> PROBLEM TO SOLVE
Set down exactly, from the records below, the line with "Score (%) |" through the line with "(This bug information", and nothing else.

> INPUT MATERIAL
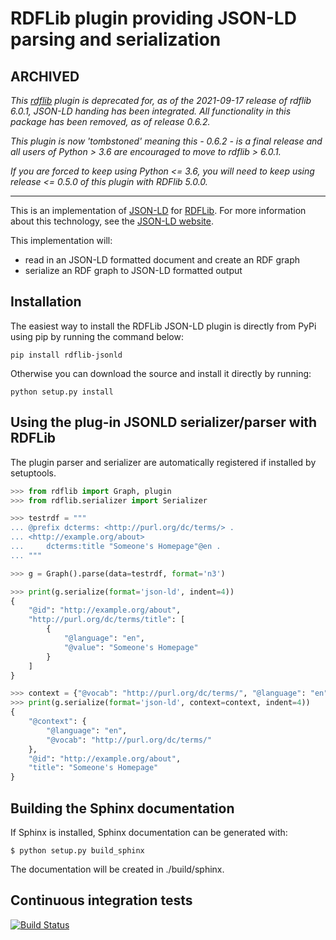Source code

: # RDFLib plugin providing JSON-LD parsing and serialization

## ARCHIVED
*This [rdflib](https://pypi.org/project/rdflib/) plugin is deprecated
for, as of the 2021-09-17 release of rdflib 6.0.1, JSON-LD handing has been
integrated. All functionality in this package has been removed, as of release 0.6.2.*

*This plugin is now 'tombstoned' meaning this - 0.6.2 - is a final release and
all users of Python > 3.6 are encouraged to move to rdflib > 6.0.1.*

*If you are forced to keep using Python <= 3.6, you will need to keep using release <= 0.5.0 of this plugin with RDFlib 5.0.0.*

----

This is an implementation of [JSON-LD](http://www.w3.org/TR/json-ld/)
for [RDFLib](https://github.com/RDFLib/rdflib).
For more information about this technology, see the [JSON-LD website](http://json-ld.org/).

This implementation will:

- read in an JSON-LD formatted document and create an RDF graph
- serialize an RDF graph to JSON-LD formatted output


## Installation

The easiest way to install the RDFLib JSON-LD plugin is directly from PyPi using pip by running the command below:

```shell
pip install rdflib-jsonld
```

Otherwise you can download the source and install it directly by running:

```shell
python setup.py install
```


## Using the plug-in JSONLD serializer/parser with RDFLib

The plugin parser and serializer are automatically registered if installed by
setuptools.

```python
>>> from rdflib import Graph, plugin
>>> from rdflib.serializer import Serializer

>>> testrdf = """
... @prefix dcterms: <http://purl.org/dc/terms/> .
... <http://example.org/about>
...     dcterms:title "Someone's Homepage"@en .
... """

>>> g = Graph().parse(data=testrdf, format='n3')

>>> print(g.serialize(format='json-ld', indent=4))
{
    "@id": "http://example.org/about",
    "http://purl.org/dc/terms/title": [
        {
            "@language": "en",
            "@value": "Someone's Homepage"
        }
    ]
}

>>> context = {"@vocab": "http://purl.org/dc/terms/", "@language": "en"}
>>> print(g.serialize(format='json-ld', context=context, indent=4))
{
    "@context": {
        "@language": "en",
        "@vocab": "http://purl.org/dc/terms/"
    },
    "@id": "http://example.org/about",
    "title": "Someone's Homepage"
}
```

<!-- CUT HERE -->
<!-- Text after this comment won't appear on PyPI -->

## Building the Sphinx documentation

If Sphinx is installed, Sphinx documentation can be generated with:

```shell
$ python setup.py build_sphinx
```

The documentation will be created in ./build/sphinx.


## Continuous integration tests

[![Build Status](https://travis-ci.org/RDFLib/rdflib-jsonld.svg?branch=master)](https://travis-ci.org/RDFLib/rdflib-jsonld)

--

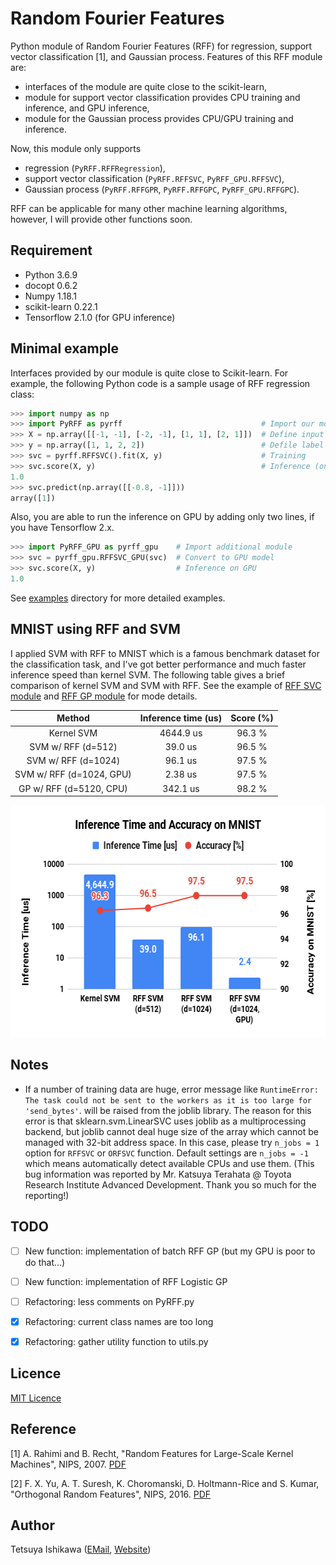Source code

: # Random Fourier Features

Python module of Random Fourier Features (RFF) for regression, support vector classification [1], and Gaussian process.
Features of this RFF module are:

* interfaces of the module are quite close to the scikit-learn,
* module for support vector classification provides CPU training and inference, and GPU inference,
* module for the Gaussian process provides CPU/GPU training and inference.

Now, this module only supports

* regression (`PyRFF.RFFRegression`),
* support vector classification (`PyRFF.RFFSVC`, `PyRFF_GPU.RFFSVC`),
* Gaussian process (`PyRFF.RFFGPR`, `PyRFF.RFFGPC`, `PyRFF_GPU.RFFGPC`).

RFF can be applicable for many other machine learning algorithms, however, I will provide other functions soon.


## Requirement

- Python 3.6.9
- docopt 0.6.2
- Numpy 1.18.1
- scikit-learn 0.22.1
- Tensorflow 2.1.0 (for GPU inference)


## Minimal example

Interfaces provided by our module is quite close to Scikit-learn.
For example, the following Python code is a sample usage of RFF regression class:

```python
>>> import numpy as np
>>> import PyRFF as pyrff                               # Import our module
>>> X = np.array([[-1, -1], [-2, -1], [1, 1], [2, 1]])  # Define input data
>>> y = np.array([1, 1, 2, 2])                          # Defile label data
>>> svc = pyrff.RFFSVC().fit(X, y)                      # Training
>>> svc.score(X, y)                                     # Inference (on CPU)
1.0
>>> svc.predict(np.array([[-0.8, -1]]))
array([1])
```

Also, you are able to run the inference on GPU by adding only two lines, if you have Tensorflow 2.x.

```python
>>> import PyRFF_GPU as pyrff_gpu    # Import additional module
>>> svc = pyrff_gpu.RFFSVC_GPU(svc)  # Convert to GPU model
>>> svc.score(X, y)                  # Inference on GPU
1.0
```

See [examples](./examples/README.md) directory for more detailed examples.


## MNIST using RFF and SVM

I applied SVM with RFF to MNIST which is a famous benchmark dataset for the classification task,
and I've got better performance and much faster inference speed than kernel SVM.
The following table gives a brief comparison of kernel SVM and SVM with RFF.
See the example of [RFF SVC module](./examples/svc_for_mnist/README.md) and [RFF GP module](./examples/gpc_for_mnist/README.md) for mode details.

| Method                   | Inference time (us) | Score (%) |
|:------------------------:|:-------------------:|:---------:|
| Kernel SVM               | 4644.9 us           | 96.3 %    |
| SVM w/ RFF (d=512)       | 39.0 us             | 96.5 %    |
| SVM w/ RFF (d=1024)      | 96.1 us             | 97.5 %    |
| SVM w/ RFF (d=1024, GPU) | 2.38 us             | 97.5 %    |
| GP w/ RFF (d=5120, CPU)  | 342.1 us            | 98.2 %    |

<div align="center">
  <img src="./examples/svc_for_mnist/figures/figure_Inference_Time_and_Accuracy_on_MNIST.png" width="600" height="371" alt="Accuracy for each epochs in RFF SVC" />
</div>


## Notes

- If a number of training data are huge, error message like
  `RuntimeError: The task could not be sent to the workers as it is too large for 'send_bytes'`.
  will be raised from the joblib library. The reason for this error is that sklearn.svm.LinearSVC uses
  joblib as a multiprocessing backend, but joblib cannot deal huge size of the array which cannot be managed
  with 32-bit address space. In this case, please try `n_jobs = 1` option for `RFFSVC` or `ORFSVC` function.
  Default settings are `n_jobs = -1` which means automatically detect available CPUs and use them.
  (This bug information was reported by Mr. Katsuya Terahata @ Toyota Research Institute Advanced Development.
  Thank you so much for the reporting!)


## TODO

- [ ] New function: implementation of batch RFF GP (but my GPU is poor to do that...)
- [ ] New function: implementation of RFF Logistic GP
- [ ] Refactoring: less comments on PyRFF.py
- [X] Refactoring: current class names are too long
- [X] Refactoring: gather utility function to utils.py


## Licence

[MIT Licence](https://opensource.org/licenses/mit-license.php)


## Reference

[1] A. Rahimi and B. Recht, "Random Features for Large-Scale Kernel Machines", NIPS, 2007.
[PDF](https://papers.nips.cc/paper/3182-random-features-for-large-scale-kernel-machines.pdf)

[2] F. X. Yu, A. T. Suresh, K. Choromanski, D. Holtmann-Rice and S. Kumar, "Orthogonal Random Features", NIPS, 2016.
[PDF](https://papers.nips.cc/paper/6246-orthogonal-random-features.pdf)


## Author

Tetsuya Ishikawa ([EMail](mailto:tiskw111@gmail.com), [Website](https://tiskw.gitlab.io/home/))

==

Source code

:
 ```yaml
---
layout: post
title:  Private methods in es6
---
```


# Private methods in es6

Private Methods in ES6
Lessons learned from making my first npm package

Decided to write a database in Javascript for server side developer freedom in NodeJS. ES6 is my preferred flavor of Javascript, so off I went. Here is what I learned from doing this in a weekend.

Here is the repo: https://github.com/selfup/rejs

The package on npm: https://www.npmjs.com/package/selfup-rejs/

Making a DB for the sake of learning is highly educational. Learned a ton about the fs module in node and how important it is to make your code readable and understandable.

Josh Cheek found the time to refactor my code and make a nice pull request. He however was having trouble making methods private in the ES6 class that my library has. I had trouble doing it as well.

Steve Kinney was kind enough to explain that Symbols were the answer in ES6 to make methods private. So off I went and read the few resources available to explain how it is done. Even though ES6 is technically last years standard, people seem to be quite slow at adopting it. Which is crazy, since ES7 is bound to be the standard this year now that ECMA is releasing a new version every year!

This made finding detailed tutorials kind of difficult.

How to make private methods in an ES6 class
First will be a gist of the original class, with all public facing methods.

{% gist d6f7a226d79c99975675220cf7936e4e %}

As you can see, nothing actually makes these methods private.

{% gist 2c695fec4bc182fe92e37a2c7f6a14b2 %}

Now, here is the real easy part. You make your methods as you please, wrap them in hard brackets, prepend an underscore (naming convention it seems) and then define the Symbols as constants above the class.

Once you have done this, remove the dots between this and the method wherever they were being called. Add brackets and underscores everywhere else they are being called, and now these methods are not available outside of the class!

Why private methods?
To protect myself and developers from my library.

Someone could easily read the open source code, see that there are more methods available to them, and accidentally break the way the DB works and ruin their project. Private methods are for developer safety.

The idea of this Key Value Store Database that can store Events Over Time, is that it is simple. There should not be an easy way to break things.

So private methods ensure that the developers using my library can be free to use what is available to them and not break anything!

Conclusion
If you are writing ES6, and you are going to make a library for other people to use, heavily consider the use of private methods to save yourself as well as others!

> ANSWER TO THIS PROBLEM
| Method                   | Inference time (us) | Score (%) |
|:------------------------:|:-------------------:|:---------:|
| Kernel SVM               | 4644.9 us           | 96.3 %    |
| SVM w/ RFF (d=512)       | 39.0 us             | 96.5 %    |
| SVM w/ RFF (d=1024)      | 96.1 us             | 97.5 %    |
| SVM w/ RFF (d=1024, GPU) | 2.38 us             | 97.5 %    |
| GP w/ RFF (d=5120, CPU)  | 342.1 us            | 98.2 %    |

<div align="center">
  <img src="./examples/svc_for_mnist/figures/figure_Inference_Time_and_Accuracy_on_MNIST.png" width="600" height="371" alt="Accuracy for each epochs in RFF SVC" />
</div>


## Notes

- If a number of training data are huge, error message like
  `RuntimeError: The task could not be sent to the workers as it is too large for 'send_bytes'`.
  will be raised from the joblib library. The reason for this error is that sklearn.svm.LinearSVC uses
  joblib as a multiprocessing backend, but joblib cannot deal huge size of the array which cannot be managed
  with 32-bit address space. In this case, please try `n_jobs = 1` option for `RFFSVC` or `ORFSVC` function.
  Default settings are `n_jobs = -1` which means automatically detect available CPUs and use them.
  (This bug information was reported by Mr. Katsuya Terahata @ Toyota Research Institute Advanced Development.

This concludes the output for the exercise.